**Task item**
Look through the records below, count the lines with the word "clase", and reply with only the number.
(Beginning of Raw data)
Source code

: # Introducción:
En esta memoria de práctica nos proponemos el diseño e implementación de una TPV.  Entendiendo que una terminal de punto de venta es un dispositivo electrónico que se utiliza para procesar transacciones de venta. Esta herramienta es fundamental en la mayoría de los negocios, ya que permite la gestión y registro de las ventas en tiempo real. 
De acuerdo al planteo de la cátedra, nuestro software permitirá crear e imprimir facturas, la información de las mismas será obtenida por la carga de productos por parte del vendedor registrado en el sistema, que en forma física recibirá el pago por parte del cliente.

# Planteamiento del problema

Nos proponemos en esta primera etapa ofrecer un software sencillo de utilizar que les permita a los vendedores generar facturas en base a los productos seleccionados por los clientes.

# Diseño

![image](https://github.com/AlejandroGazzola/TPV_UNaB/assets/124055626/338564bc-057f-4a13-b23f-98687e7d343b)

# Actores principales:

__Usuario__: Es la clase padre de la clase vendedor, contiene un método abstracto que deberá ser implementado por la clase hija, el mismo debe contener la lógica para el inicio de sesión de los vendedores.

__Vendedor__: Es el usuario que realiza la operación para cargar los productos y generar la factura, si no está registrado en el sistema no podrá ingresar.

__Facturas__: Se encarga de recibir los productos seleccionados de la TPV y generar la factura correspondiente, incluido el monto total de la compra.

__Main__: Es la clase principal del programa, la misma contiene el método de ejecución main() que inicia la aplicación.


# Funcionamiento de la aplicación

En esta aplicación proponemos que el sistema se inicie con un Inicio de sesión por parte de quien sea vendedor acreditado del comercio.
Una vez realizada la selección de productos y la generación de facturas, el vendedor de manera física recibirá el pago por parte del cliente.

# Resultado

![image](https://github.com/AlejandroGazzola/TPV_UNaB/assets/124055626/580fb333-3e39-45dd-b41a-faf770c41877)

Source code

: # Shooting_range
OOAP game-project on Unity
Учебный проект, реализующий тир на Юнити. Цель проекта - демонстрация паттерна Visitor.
(End of Raw data)
**Solution for this task**
2